■ Problem ■
Using "跨站请求伪造" as the search string, find the matching lines below and copy them.

Plain-text document sources:

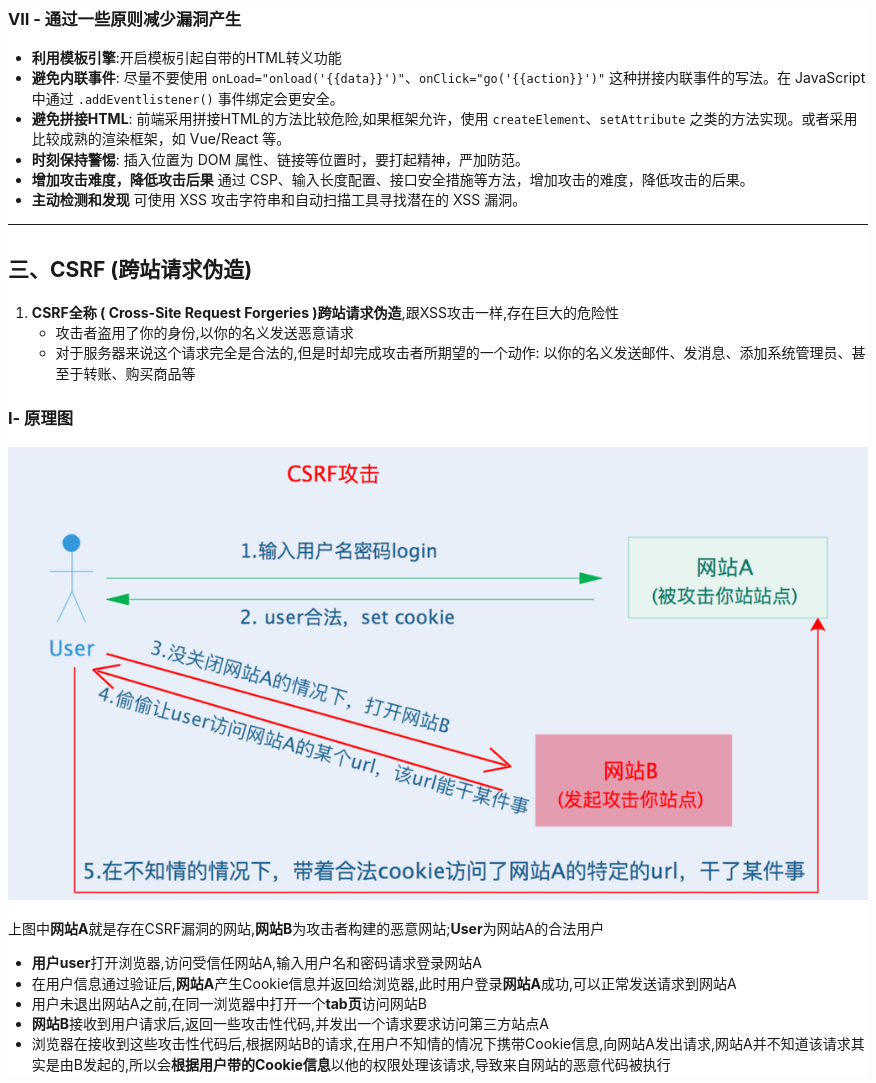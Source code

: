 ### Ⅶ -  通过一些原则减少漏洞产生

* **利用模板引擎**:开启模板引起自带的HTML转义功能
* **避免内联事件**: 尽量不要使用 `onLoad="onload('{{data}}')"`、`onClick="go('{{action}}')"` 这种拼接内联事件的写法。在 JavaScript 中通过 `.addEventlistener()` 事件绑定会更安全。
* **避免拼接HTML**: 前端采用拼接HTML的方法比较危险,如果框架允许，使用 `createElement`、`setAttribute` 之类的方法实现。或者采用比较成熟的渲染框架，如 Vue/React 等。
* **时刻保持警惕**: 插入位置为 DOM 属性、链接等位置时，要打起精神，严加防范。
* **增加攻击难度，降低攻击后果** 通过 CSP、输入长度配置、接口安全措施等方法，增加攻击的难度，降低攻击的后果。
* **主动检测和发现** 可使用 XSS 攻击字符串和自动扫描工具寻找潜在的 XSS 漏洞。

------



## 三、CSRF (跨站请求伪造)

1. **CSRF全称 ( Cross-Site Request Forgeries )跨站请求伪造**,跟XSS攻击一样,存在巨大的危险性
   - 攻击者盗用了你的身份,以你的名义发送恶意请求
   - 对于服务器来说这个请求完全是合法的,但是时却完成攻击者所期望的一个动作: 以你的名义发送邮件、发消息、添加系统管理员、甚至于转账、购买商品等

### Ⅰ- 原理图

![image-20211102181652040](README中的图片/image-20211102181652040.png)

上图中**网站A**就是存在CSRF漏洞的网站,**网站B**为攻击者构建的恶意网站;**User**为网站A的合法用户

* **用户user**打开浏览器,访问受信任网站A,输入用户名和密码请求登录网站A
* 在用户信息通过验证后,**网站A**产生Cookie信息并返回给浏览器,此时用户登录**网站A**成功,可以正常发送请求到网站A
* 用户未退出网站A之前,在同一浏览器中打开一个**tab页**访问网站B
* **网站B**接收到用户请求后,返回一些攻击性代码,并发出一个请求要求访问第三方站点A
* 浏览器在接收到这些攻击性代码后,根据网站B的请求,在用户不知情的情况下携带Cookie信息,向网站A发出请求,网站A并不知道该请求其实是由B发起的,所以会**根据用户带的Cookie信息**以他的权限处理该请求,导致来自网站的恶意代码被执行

■ Problem solution ■
## 三、CSRF (跨站请求伪造)
1. **CSRF全称 ( Cross-Site Request Forgeries )跨站请求伪造**,跟XSS攻击一样,存在巨大的危险性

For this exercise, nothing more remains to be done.